_SOURCE DATA:_
'''

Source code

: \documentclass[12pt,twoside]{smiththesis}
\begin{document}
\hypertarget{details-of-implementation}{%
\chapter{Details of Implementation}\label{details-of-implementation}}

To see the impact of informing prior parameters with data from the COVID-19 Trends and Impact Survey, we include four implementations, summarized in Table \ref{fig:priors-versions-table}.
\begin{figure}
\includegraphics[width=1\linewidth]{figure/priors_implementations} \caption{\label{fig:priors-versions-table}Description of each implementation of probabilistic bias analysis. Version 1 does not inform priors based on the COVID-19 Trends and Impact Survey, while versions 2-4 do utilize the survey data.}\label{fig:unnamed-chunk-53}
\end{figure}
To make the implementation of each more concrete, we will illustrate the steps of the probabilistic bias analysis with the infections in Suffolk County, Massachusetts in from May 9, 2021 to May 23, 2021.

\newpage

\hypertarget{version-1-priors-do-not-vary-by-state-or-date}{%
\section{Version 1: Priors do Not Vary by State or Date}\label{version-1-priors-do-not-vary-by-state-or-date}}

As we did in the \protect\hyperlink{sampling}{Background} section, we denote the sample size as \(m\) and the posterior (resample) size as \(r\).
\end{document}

'''

_EXERCISE REQUIREMENTS:_
Set down only the lines from the line with "To make the" through the last line of the data above, keeping both the first and the last.

_SOLUTION TO THIS TASK:_
To make the implementation of each more concrete, we will illustrate the steps of the probabilistic bias analysis with the infections in Suffolk County, Massachusetts in from May 9, 2021 to May 23, 2021.

\newpage

\hypertarget{version-1-priors-do-not-vary-by-state-or-date}{%
\section{Version 1: Priors do Not Vary by State or Date}\label{version-1-priors-do-not-vary-by-state-or-date}}

As we did in the \protect\hyperlink{sampling}{Background} section, we denote the sample size as \(m\) and the posterior (resample) size as \(r\).
\end{document}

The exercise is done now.